Amazake is a sweet drink made from fermented rice. It is hot and includes a little amount of alcohol. Therefore, amazake is good for warming up the body and popular in cold winter days. Sometimes a small amount of grated ginger is added to improve the taste and warming effect.
So, we decided to do this year's first shrine visit by visiting Kumano Shrine
. Having seen the obligatory TV program "Red and White Song Contest
", I and my wife persuaded our daughter who did not want to go out in the cold wind and we all headed for Kumano Shrine.
It did not take as long as I had expected to reach the shrine. 10 minutes before the New Year nobody except for the caretakers of the community shrine was present in the court of the shrine. We found it meaningless to visit the shrine before the New Year and decided to spend several minutes by walking along the Zenpukuji-gawa. When we came back a few minutes before midnight, people gradually gathered in the court of the shrine. All the necessary preparations were already taken and we could warm ourselves at the bonfire after purifying hands with the water of the sacred well.
The start of the New Year should be announced by beating a drum of the shrine, because that was to declare the start of hatsu-moude. However, a caretaker made too much haste and beat the drum already a minute before the New Year and made an excuse to his fellows saying "It was just a rehearsal!".
Visitors were standing in three lines to wait for their turn to pray for a good fortune. The black square box in front of the opening of the shrine's main building is for offerings.
The bell and its colorful rope seen from a different angle.
Omikuji is usually such a long strip of paper which is folded and wrapped in a small paper bag.Put the cursor HERE to enlarge the image. Click to disappear the enlarged image.
By this moment visitors already started to make a queue in front of the shrine and waited for the New Year.

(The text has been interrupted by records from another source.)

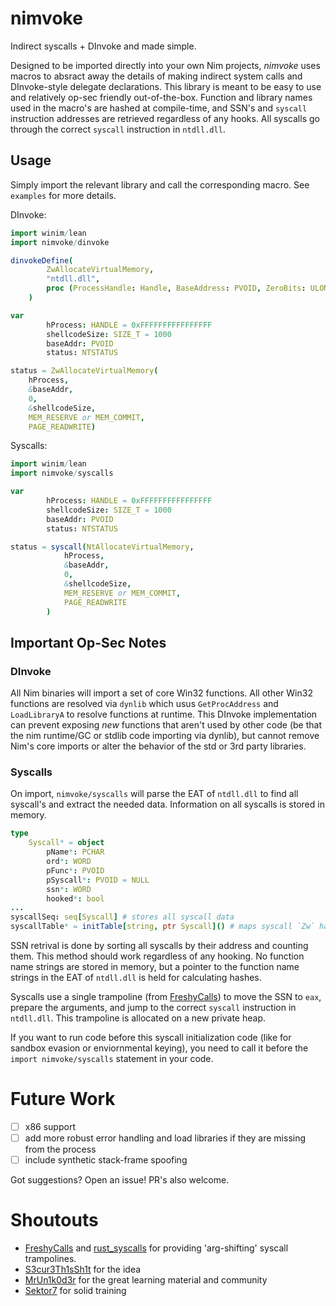 # nimvoke
Indirect syscalls + DInvoke and made simple.

Designed to be imported directly into your own Nim projects, _nimvoke_ uses macros to absract away the details of making indirect system calls and DInvoke-style delegate declarations. This library is meant to be easy to use and relatively op-sec friendly out-of-the-box. Function and library names used in the macro's are hashed at compile-time, and SSN's and `syscall` instruction addresses are retrieved regardless of any hooks. All syscalls go through the correct `syscall` instruction in `ntdll.dll`.
## Usage
Simply import the relevant library and call the corresponding macro. See `examples` for more details.

DInvoke:
```nim
import winim/lean
import nimvoke/dinvoke

dinvokeDefine(
        ZwAllocateVirtualMemory,
        "ntdll.dll",
        proc (ProcessHandle: Handle, BaseAddress: PVOID, ZeroBits: ULONG_PTR, RegionSize: PSIZE_T, AllocationType: ULONG, Protect: ULONG): NTSTATUS {.stdcall.}
    )

var
        hProcess: HANDLE = 0xFFFFFFFFFFFFFFFF
        shellcodeSize: SIZE_T = 1000
        baseAddr: PVOID
        status: NTSTATUS

status = ZwAllocateVirtualMemory(
    hProcess,
    &baseAddr,
    0,
    &shellcodeSize,
    MEM_RESERVE or MEM_COMMIT,
    PAGE_READWRITE)
```

Syscalls:
```nim
import winim/lean
import nimvoke/syscalls

var
        hProcess: HANDLE = 0xFFFFFFFFFFFFFFFF
        shellcodeSize: SIZE_T = 1000
        baseAddr: PVOID
        status: NTSTATUS

status = syscall(NtAllocateVirtualMemory,
            hProcess,
            &baseAddr,
            0,
            &shellcodeSize,
            MEM_RESERVE or MEM_COMMIT,
            PAGE_READWRITE
        )
```

## Important Op-Sec Notes

### DInvoke
All Nim binaries will import a set of core Win32 functions. All other Win32 functions are resolved via `dynlib` which usus `GetProcAddress` and `LoadLibraryA` to resolve functions at runtime. This DInvoke implementation can prevent exposing _new_ functions that aren't used by other code (be that the nim runtime/GC or stdlib code importing via dynlib), but cannot remove Nim's core imports or alter the behavior of the std or 3rd party libraries.

### Syscalls
On import, `nimvoke/syscalls` will parse the EAT of `ntdll.dll` to find all syscall's and extract the needed data. Information on all syscalls is stored in memory. 
```nim
type
    Syscall* = object
        pName*: PCHAR
        ord*: WORD
        pFunc*: PVOID
        pSyscall*: PVOID = NULL
        ssn*: WORD
        hooked*: bool
...
syscallSeq: seq[Syscall] # stores all syscall data
syscallTable* = initTable[string, ptr Syscall]() # maps syscall `Zw` hashed-name to `Syscall` object's in the `syscallSeq`
```

SSN retrival is done by sorting all syscalls by their address and counting them. This method should work regardless of any hooking. No function name strings are stored in memory, but a pointer to the function name strings in the EAT of `ntdll.dll` is held for calculating hashes.

Syscalls use a single trampoline (from [FreshyCalls](https://github.com/crummie5/FreshyCalls)) to move the SSN to `eax`, prepare the arguments, and jump to the correct `syscall` instruction in `ntdll.dll`.
This trampoline is allocated on a new private heap.

If you want to run code before this syscall initialization code (like for sandbox evasion or enviornmental keying), you need to call it before the `import nimvoke/syscalls` statement in your code.

# Future Work
- [ ] x86 support
- [ ] add more robust error handling and load libraries if they are missing from the process
- [ ] include synthetic stack-frame spoofing

Got suggestions? Open an issue! PR's also welcome.

# Shoutouts
- [FreshyCalls](https://github.com/crummie5/FreshyCalls) and [rust_syscalls](https://github.com/janoglezcampos/rust_syscalls) for providing 'arg-shifting' syscall trampolines.
- [S3cur3Th1sSh1t](https://twitter.com/ShitSecure) for the idea
- [MrUn1k0d3r](https://twitter.com/MrUn1k0d3r) for the great learning material and community
- [Sektor7](https://institute.sektor7.net/) for solid training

When the drum finally sounded at the right moment they
started their first visits. The simple procedure of visiting a shrine starts with throwing money for offering. We can also move the rope hanging from the bell in front of the shrine to toll it. All these sounds should draw attention of the god to the prayers. Then, we should clap hands also twice, pray in mind what we will and finally bow twice again.
Offering money might appear to be frivolous for some very religious people. However, in the Far East the relations with gods are based on give and take. Money is the easiest way of expressing our goodwill to the gods. My daughter saved 5-yen coins for this purpose, because 5-yen is pronounced "go-en" and this means “good connection”. She threw 45 coins, because 45-yen sounds "siju go-en" and this means "always good connection". Just a superstition, but many people are superstitious.
After the pray, we were asked to write down our names and addresses in the guestbook of the shrine - maybe caretakers want to utilize such information -
and we could warm our body with amazake and bonfire offered by the shrine.
In a temporary tent, caretakers of the shrine were ready for selling talismans and oracles. On the left there was a table for amazake.
I paid 100 yen and picked a "Omikuji" (written oracle). This year I could pick "Daikichi" (excellent luck). Though I do not take such things so serious, it makes me somewhat happy when I have picked a good oracle. According to the oracle No.11, I can create a good teamwork in the office, get a successful result if I tackle business swiftly, and have smooth human relations and good health.
No bad start for the New Year of Tiger.